Once a natural gas well is drilled and completed successfully, it is ready to produce fluids. In principle, natural gas production methodology is a function of the production stage in the life of the particular reservoir, as well as gas reservoir type. Gaseous hydrocarbons can be produced from two main conventional sources:
- Gas can be found in association with oil. Almost all oil reservoirs can produce some natural gas, which is brought to the surface with oil and then separated at appropriate surface facilities.
- Gas can be produced from reservoirs that primarily contain gas. Such reservoirs tend to be considerably deeper and hotter than oil reservoirs.
Natural gas can also be produced from unconventional sources, such as coalbed methane (CBM), tight gas and shale gas.
Short-distance pipelines connect wells to central processing facilities. Raw natural gas processing plants produce pipeline-quality natural gas for distribution to residential, commercial and industrial such as electricity sectors as fuel intake. They also segregate a number of natural gas components and sell them separately as a petrochemical, refinery and oil sands feed-stocks.
The processing raw natural gas into pipeline-quality natural gas can be quite complex and usually involves several processes. The type and extent of processing depend on the composition of the raw natural gas and the specifications of consumers. Typically, any natural gas processing facility is equipped with purification, separation and liquefaction units.
Purification
Purification is the removal of impurities (valuable or not), such as water, carbon dioxide, hydrogen sulfide, helium, nitrogen, mercury and solids (such as sand, clay, wax and asphaltenes). Impurities can hinder the transportation, storage and use of gas as an industrial or residential fuel. For example, carbon dioxide and hydrogen sulfide, known as acid gases, are highly corrosive compounds that must be removed before further processing to prevent corrosion. Hydrogen sulfide is also poisonous and must be removed for safety reasons. Natural-gas market specifications dictate the quantities of each of these compounds permitted (whether by law, regulation or corporate policy) in the processed product.
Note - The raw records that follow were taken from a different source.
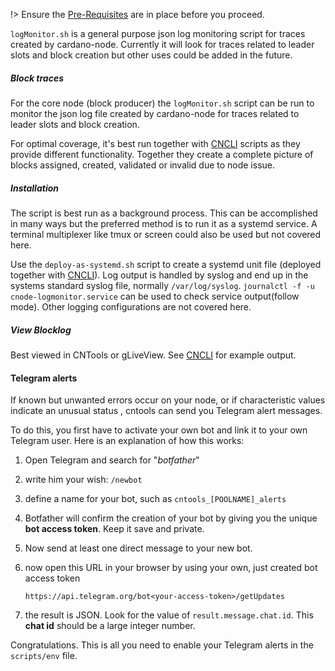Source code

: !> Ensure the [Pre-Requisites](basics.md#pre-requisites) are in place before you proceed.

`logMonitor.sh` is a general purpose json log monitoring script for traces created by cardano-node. Currently it will look for traces related to leader slots and block creation but other uses could be added in the future. 

##### Block traces
For the core node (block producer) the `logMonitor.sh` script can be run to monitor the json log file created by cardano-node for traces related to leader slots and block creation.   

For optimal coverage, it's best run together with [CNCLI](Scripts/cncli.md) scripts as they provide different functionality. Together they create a complete picture of blocks assigned, created, validated or invalid due to node issue. 

##### Installation
The script is best run as a background process. This can be accomplished in many ways but the preferred method is to run it as a systemd service. A terminal multiplexer like tmux or screen could also be used but not covered here.

Use the `deploy-as-systemd.sh` script to create a systemd unit file (deployed together with [CNCLI](Scripts/cncli.md)).
Log output is handled by syslog and end up in the systems standard syslog file, normally `/var/log/syslog`. `journalctl -f -u cnode-logmonitor.service` can be used to check service output(follow mode). Other logging configurations are not covered here. 

##### View Blocklog
Best viewed in CNTools or gLiveView. See [CNCLI](Scripts/cncli.md) for example output.

#### Telegram alerts

If known but unwanted errors occur on your node, or if characteristic values indicate an unusual status , cntools can send you Telegram alert messages. 

To do this, you first have to activate your own bot and link it to your own Telegram user. Here is an explanation of how this works:

1. Open Telegram and search for "*botfather*"

2. write him your wish: `/newbot`

3. define a name for your bot, such as `cntools_[POOLNAME]_alerts`

4. Botfather will confirm the creation of your bot by giving you the unique **bot access token**. Keep it save and private.

5. Now send at least one direct message to your new bot.

6. now open this URL in your browser by using your own, just created bot access token

   ```
   https://api.telegram.org/bot<your-access-token>/getUpdates
   ```

7. the result is JSON. Look for the value of `result.message.chat.id`. 
   This **chat id** should be a large integer number.

Congratulations. This is all you need to enable your Telegram alerts in the `scripts/env` file.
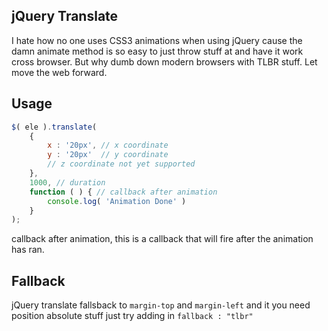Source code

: ## jQuery Translate

I hate how no one uses CSS3 animations when using jQuery cause the damn animate method is so easy to just throw stuff at and have it work cross browser. But why dumb down modern browsers with TLBR stuff. Let move the web forward.

## Usage

```javascript
$( ele ).translate(
	{
		x : '20px', // x coordinate
		y : '20px'	// y coordinate
		// z coordinate not yet supported
	}, 
	1000, // duration
	function ( ) { // callback after animation
		console.log( 'Animation Done' )
	}
);
```

callback after animation, this is a callback that will fire after the animation has ran.

## Fallback

jQuery translate fallsback to `margin-top` and `margin-left` and it you need position absolute stuff just try adding in `fallback : "tlbr"`
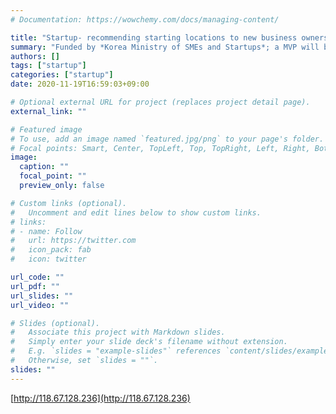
 ```yaml
---
# Documentation: https://wowchemy.com/docs/managing-content/

title: "Startup- recommending starting locations to new business owners"
summary: "Funded by *Korea Ministry of SMEs and Startups*; a MVP will be ready by Jan. 2021"
authors: []
tags: ["startup"]
categories: ["startup"]
date: 2020-11-19T16:59:03+09:00

# Optional external URL for project (replaces project detail page).
external_link: ""

# Featured image
# To use, add an image named `featured.jpg/png` to your page's folder.
# Focal points: Smart, Center, TopLeft, Top, TopRight, Left, Right, BottomLeft, Bottom, BottomRight.
image:
  caption: ""
  focal_point: ""
  preview_only: false

# Custom links (optional).
#   Uncomment and edit lines below to show custom links.
# links:
# - name: Follow
#   url: https://twitter.com
#   icon_pack: fab
#   icon: twitter

url_code: ""
url_pdf: ""
url_slides: ""
url_video: ""

# Slides (optional).
#   Associate this project with Markdown slides.
#   Simply enter your slide deck's filename without extension.
#   E.g. `slides = "example-slides"` references `content/slides/example-slides.md`.
#   Otherwise, set `slides = ""`.
slides: ""
---
```


[http://118.67.128.236](http://118.67.128.236)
Water removal (dehydration) is an essential function of any natural gas processing facility, not only to prevent corrosion, but also to prevent the formation of hydrates (ice-like compounds of hydrocarbons and water) in natural gas systems. Hydrates can block and damage processing units as well as pipelines.
Separation and Liquefaction
The main purpose of separation and liquefaction is to increase the energy density of the gas for storage or transportation. The amount of liquefied petroleum gas (LPG) and natural gas liquid (NGL) extracted from the natural gas stream before transportation depends on pipeline specifications. Condensates (heavier hydrocarbons), LPG and NGL can be recovered as liquids in the processing units and sold separately.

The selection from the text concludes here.